### AIM OF THE TASK
Without the pictures, write the listing out again exactly as it appears.

### PROVIDED MATERIAL
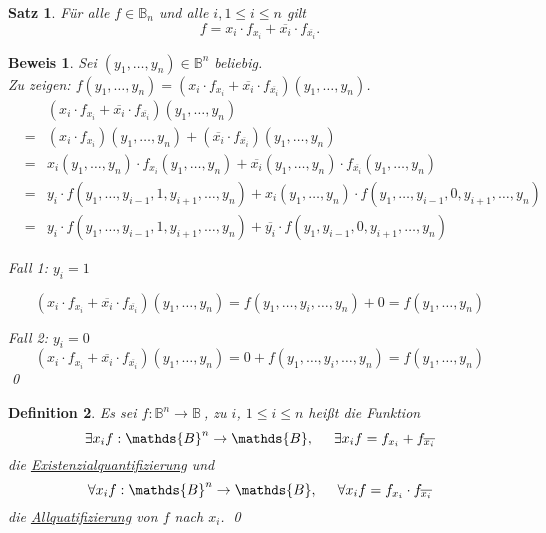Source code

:\documentclass[ngerman]{scrartcl}
\theoremstyle{custom}
\newtheorem{mdef}{Definition} \numberwithin{mdef}{subsection}
\newtheorem{ms}[mdef]{Satz}
\newtheorem*{bw}{Beweis}
\newcommand{\0}{\mathbf{0}}
\newcommand{\1}{\mathbf{L}}
\newcommand{\bol}{\mathds{B}^n \rightarrow \mathds{B}}
\newcommand{\bolf}{$f: \bol~$}
\begin{document}
\begin{ms}
F\"ur alle $f \in \mathds{B}_n$ und alle $i, 1 \leq i \leq n$ gilt
\begin{equation*}
f = x_i \cdot f_{x_i} + \overline{x_i} \cdot f_{\overline{x_i}}.
\end{equation*}
\end{ms}

\begin{bw}
Sei $(y_1, \dots, y_n) \in \mathds{B}^n$ beliebig.\\
Zu zeigen: $f(y_1, \dots, y_n) = (x_i \cdot f_{x_i} + \overline{x_i}
\cdot f_{\overline{x_i}})(y_1, \dots, y_n)$.
\begin{eqnarray*}
&&(x_i \cdot f_{x_i} + \overline{x_i} \cdot f_{\overline{x_i}})(y_1,
\dots, y_n)\\
&=& (x_i \cdot f_{x_i})(y_1, \dots,
y_n)+(\overline{x_i} \cdot f_{\overline{x_i}})(y_1, \dots, y_n)\\
&=& x_i(y_1, \dots, y_n) \cdot f_{x_i}(y_1, \dots, y_n) +
\overline{x_i}(y_1, \dots, y_n) \cdot f_{\overline{x_i}}(y_1, \dots,
y_n)\\
&=& y_i \cdot f(y_1, \dots, y_{i-1}, 1, y_{i+1}, \dots, y_n) +
x_i(y_1, \dots, y_n) \cdot f(y_1, \dots, y_{i-1}, 0, y_{i+1}, \dots,
y_n) \\
&=& y_i \cdot f(y_1, \dots, y_{i-1}, 1, y_{i+1}, \dots,y_n) +
\overline{y_i} \cdot f(y_1, y_{i-1}, 0, y_{i+1}, \dots, y_n) 
\end{eqnarray*}

Fall 1: $y_i = 1$

\begin{equation*}
(x_i \cdot f_{x_i} + \overline{x_i} \cdot
f_{\overline{x_i}})(y_1,\dots, y_n) = f(y_1,\dots, y_i, \dots, y_n) +
0 = f(y_1, \dots, y_n)
\end{equation*}

Fall 2: $y_i = 0$
\begin{equation*}
(x_i \cdot f_{x_i} + \overline{x_i} \cdot
f_{\overline{x_i}})(y_1,\dots, y_n) = 0+ f(y_1,\dots, y_i, \dots, y_n) = f(y_1, \dots, y_n)
\end{equation*}
\qed
\end{bw}

\begin{mdef}
Es sei \bolf, zu $i$, $1 \leq i \leq n$ hei\ss t die Funktion 
\begin{equation*}
\exists x_i f: \mathds{B}^n \rightarrow \mathds{B}, \hspace{0.5cm}
\exists x_i f= f_{x_i} + f_{\overline{x_i}}
\end{equation*}
die \underline{Existenzialquantifizierung} und 
\begin{equation*}
\forall x_i f: \mathds{B}^n \rightarrow \mathds{B}, \hspace{0.5cm}
\forall x_i f= f_{x_i} \cdot f_{\overline{x_i}}
\end{equation*}
die \underline{Allquatifizierung} von $f$ nach $x_i$.
\qed
\end{mdef}
\end{document}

### ANSWER FOR THE TASK
Source code

:\documentclass[ngerman]{scrartcl}
\theoremstyle{custom}
\newtheorem{mdef}{Definition} \numberwithin{mdef}{subsection}
\newtheorem{ms}[mdef]{Satz}
\newtheorem*{bw}{Beweis}
\newcommand{\0}{\mathbf{0}}
\newcommand{\1}{\mathbf{L}}
\newcommand{\bol}{\mathds{B}^n \rightarrow \mathds{B}}
\newcommand{\bolf}{$f: \bol~$}
\begin{document}
\begin{ms}
F\"ur alle $f \in \mathds{B}_n$ und alle $i, 1 \leq i \leq n$ gilt
\begin{equation*}
f = x_i \cdot f_{x_i} + \overline{x_i} \cdot f_{\overline{x_i}}.
\end{equation*}
\end{ms}

\begin{bw}
Sei $(y_1, \dots, y_n) \in \mathds{B}^n$ beliebig.\\
Zu zeigen: $f(y_1, \dots, y_n) = (x_i \cdot f_{x_i} + \overline{x_i}
\cdot f_{\overline{x_i}})(y_1, \dots, y_n)$.
\begin{eqnarray*}
&&(x_i \cdot f_{x_i} + \overline{x_i} \cdot f_{\overline{x_i}})(y_1,
\dots, y_n)\\
&=& (x_i \cdot f_{x_i})(y_1, \dots,
y_n)+(\overline{x_i} \cdot f_{\overline{x_i}})(y_1, \dots, y_n)\\
&=& x_i(y_1, \dots, y_n) \cdot f_{x_i}(y_1, \dots, y_n) +
\overline{x_i}(y_1, \dots, y_n) \cdot f_{\overline{x_i}}(y_1, \dots,
y_n)\\
&=& y_i \cdot f(y_1, \dots, y_{i-1}, 1, y_{i+1}, \dots, y_n) +
x_i(y_1, \dots, y_n) \cdot f(y_1, \dots, y_{i-1}, 0, y_{i+1}, \dots,
y_n) \\
&=& y_i \cdot f(y_1, \dots, y_{i-1}, 1, y_{i+1}, \dots,y_n) +
\overline{y_i} \cdot f(y_1, y_{i-1}, 0, y_{i+1}, \dots, y_n) 
\end{eqnarray*}

Fall 1: $y_i = 1$

\begin{equation*}
(x_i \cdot f_{x_i} + \overline{x_i} \cdot
f_{\overline{x_i}})(y_1,\dots, y_n) = f(y_1,\dots, y_i, \dots, y_n) +
0 = f(y_1, \dots, y_n)
\end{equation*}

Fall 2: $y_i = 0$
\begin{equation*}
(x_i \cdot f_{x_i} + \overline{x_i} \cdot
f_{\overline{x_i}})(y_1,\dots, y_n) = 0+ f(y_1,\dots, y_i, \dots, y_n) = f(y_1, \dots, y_n)
\end{equation*}
\qed
\end{bw}

\begin{mdef}
Es sei \bolf, zu $i$, $1 \leq i \leq n$ hei\ss t die Funktion 
\begin{equation*}
\exists x_i f: \mathds{B}^n \rightarrow \mathds{B}, \hspace{0.5cm}
\exists x_i f= f_{x_i} + f_{\overline{x_i}}
\end{equation*}
die \underline{Existenzialquantifizierung} und 
\begin{equation*}
\forall x_i f: \mathds{B}^n \rightarrow \mathds{B}, \hspace{0.5cm}
\forall x_i f= f_{x_i} \cdot f_{\overline{x_i}}
\end{equation*}
die \underline{Allquatifizierung} von $f$ nach $x_i$.
\qed
\end{mdef}
\end{document}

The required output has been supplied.